EXERCISE PROMPT:
Copy out the entries that follow, unchanged.

⁂

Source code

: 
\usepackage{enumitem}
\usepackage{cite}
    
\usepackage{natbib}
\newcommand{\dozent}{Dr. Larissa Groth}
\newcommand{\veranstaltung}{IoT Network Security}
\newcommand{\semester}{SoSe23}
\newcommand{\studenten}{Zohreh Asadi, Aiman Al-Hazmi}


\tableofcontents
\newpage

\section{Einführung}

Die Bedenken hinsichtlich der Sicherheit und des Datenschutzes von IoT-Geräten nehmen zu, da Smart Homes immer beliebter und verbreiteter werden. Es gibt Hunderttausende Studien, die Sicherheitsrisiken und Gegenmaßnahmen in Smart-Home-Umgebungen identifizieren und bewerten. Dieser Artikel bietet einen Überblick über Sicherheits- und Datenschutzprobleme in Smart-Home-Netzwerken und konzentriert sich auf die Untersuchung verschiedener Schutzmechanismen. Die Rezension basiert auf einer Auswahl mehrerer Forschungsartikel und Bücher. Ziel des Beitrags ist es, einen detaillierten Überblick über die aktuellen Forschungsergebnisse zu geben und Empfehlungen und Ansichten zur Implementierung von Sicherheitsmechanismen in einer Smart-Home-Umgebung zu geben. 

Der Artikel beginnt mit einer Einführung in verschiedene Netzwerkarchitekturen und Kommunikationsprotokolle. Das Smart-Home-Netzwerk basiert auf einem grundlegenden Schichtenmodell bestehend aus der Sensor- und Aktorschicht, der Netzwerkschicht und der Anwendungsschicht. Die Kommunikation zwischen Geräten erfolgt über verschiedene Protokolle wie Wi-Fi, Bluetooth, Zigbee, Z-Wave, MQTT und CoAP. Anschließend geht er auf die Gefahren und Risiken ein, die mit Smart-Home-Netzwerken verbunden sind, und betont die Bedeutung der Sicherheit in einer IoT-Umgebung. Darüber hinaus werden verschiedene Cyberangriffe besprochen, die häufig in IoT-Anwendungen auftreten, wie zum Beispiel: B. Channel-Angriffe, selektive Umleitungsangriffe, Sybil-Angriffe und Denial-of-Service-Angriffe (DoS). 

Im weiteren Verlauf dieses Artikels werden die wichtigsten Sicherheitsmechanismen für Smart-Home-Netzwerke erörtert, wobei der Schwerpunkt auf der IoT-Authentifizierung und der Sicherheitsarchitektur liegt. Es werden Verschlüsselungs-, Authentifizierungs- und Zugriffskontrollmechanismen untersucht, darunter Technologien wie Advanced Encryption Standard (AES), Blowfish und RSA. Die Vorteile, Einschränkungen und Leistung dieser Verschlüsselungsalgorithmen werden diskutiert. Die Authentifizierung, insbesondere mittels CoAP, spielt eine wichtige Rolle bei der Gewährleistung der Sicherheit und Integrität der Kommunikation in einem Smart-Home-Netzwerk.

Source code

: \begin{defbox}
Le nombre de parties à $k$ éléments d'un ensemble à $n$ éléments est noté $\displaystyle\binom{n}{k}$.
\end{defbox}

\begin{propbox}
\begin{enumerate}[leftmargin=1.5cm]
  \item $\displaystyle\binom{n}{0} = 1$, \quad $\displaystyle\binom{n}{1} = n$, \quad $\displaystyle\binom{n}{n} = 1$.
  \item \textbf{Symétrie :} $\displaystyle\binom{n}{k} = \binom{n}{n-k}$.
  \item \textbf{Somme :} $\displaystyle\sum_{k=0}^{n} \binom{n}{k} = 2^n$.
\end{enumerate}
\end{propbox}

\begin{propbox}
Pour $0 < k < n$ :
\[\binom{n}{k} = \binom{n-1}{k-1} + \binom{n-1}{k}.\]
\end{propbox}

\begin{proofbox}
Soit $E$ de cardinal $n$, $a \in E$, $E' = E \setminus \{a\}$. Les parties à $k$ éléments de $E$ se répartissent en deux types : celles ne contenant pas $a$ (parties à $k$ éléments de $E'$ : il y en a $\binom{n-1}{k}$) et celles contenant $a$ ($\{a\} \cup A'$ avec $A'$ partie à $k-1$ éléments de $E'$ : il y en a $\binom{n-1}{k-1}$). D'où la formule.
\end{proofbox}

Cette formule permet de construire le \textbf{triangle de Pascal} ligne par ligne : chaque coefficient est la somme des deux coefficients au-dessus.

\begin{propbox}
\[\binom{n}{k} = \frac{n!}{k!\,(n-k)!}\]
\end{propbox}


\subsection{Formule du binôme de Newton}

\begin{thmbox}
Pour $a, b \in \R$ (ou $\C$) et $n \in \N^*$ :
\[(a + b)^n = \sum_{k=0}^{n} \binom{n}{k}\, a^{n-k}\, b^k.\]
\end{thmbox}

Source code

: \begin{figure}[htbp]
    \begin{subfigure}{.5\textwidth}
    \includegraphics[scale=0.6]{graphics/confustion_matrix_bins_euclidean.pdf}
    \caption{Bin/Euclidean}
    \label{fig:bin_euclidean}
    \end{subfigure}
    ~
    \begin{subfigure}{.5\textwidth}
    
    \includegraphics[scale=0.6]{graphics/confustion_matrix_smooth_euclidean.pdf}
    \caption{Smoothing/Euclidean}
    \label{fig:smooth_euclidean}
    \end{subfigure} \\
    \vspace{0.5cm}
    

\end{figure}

⁂

RESULT OF THIS EXERCISE:
Source code

: 
\usepackage{enumitem}
\usepackage{cite}
    
\usepackage{natbib}
\newcommand{\dozent}{Dr. Larissa Groth}
\newcommand{\veranstaltung}{IoT Network Security}
\newcommand{\semester}{SoSe23}
\newcommand{\studenten}{Zohreh Asadi, Aiman Al-Hazmi}


\tableofcontents
\newpage

\section{Einführung}

Die Bedenken hinsichtlich der Sicherheit und des Datenschutzes von IoT-Geräten nehmen zu, da Smart Homes immer beliebter und verbreiteter werden. Es gibt Hunderttausende Studien, die Sicherheitsrisiken und Gegenmaßnahmen in Smart-Home-Umgebungen identifizieren und bewerten. Dieser Artikel bietet einen Überblick über Sicherheits- und Datenschutzprobleme in Smart-Home-Netzwerken und konzentriert sich auf die Untersuchung verschiedener Schutzmechanismen. Die Rezension basiert auf einer Auswahl mehrerer Forschungsartikel und Bücher. Ziel des Beitrags ist es, einen detaillierten Überblick über die aktuellen Forschungsergebnisse zu geben und Empfehlungen und Ansichten zur Implementierung von Sicherheitsmechanismen in einer Smart-Home-Umgebung zu geben. 

Der Artikel beginnt mit einer Einführung in verschiedene Netzwerkarchitekturen und Kommunikationsprotokolle. Das Smart-Home-Netzwerk basiert auf einem grundlegenden Schichtenmodell bestehend aus der Sensor- und Aktorschicht, der Netzwerkschicht und der Anwendungsschicht. Die Kommunikation zwischen Geräten erfolgt über verschiedene Protokolle wie Wi-Fi, Bluetooth, Zigbee, Z-Wave, MQTT und CoAP. Anschließend geht er auf die Gefahren und Risiken ein, die mit Smart-Home-Netzwerken verbunden sind, und betont die Bedeutung der Sicherheit in einer IoT-Umgebung. Darüber hinaus werden verschiedene Cyberangriffe besprochen, die häufig in IoT-Anwendungen auftreten, wie zum Beispiel: B. Channel-Angriffe, selektive Umleitungsangriffe, Sybil-Angriffe und Denial-of-Service-Angriffe (DoS). 

Im weiteren Verlauf dieses Artikels werden die wichtigsten Sicherheitsmechanismen für Smart-Home-Netzwerke erörtert, wobei der Schwerpunkt auf der IoT-Authentifizierung und der Sicherheitsarchitektur liegt. Es werden Verschlüsselungs-, Authentifizierungs- und Zugriffskontrollmechanismen untersucht, darunter Technologien wie Advanced Encryption Standard (AES), Blowfish und RSA. Die Vorteile, Einschränkungen und Leistung dieser Verschlüsselungsalgorithmen werden diskutiert. Die Authentifizierung, insbesondere mittels CoAP, spielt eine wichtige Rolle bei der Gewährleistung der Sicherheit und Integrität der Kommunikation in einem Smart-Home-Netzwerk.

Source code

: \begin{defbox}
Le nombre de parties à $k$ éléments d'un ensemble à $n$ éléments est noté $\displaystyle\binom{n}{k}$.
\end{defbox}

\begin{propbox}
\begin{enumerate}[leftmargin=1.5cm]
  \item $\displaystyle\binom{n}{0} = 1$, \quad $\displaystyle\binom{n}{1} = n$, \quad $\displaystyle\binom{n}{n} = 1$.
  \item \textbf{Symétrie :} $\displaystyle\binom{n}{k} = \binom{n}{n-k}$.
  \item \textbf{Somme :} $\displaystyle\sum_{k=0}^{n} \binom{n}{k} = 2^n$.
\end{enumerate}
\end{propbox}

\begin{propbox}
Pour $0 < k < n$ :
\[\binom{n}{k} = \binom{n-1}{k-1} + \binom{n-1}{k}.\]
\end{propbox}

\begin{proofbox}
Soit $E$ de cardinal $n$, $a \in E$, $E' = E \setminus \{a\}$. Les parties à $k$ éléments de $E$ se répartissent en deux types : celles ne contenant pas $a$ (parties à $k$ éléments de $E'$ : il y en a $\binom{n-1}{k}$) et celles contenant $a$ ($\{a\} \cup A'$ avec $A'$ partie à $k-1$ éléments de $E'$ : il y en a $\binom{n-1}{k-1}$). D'où la formule.
\end{proofbox}

Cette formule permet de construire le \textbf{triangle de Pascal} ligne par ligne : chaque coefficient est la somme des deux coefficients au-dessus.

\begin{propbox}
\[\binom{n}{k} = \frac{n!}{k!\,(n-k)!}\]
\end{propbox}


\subsection{Formule du binôme de Newton}

\begin{thmbox}
Pour $a, b \in \R$ (ou $\C$) et $n \in \N^*$ :
\[(a + b)^n = \sum_{k=0}^{n} \binom{n}{k}\, a^{n-k}\, b^k.\]
\end{thmbox}

Source code

: \begin{figure}[htbp]
    \begin{subfigure}{.5\textwidth}
    \includegraphics[scale=0.6]{graphics/confustion_matrix_bins_euclidean.pdf}
    \caption{Bin/Euclidean}
    \label{fig:bin_euclidean}
    \end{subfigure}
    ~
    \begin{subfigure}{.5\textwidth}
    
    \includegraphics[scale=0.6]{graphics/confustion_matrix_smooth_euclidean.pdf}
    \caption{Smoothing/Euclidean}
    \label{fig:smooth_euclidean}
    \end{subfigure} \\
    \vspace{0.5cm}
    

\end{figure}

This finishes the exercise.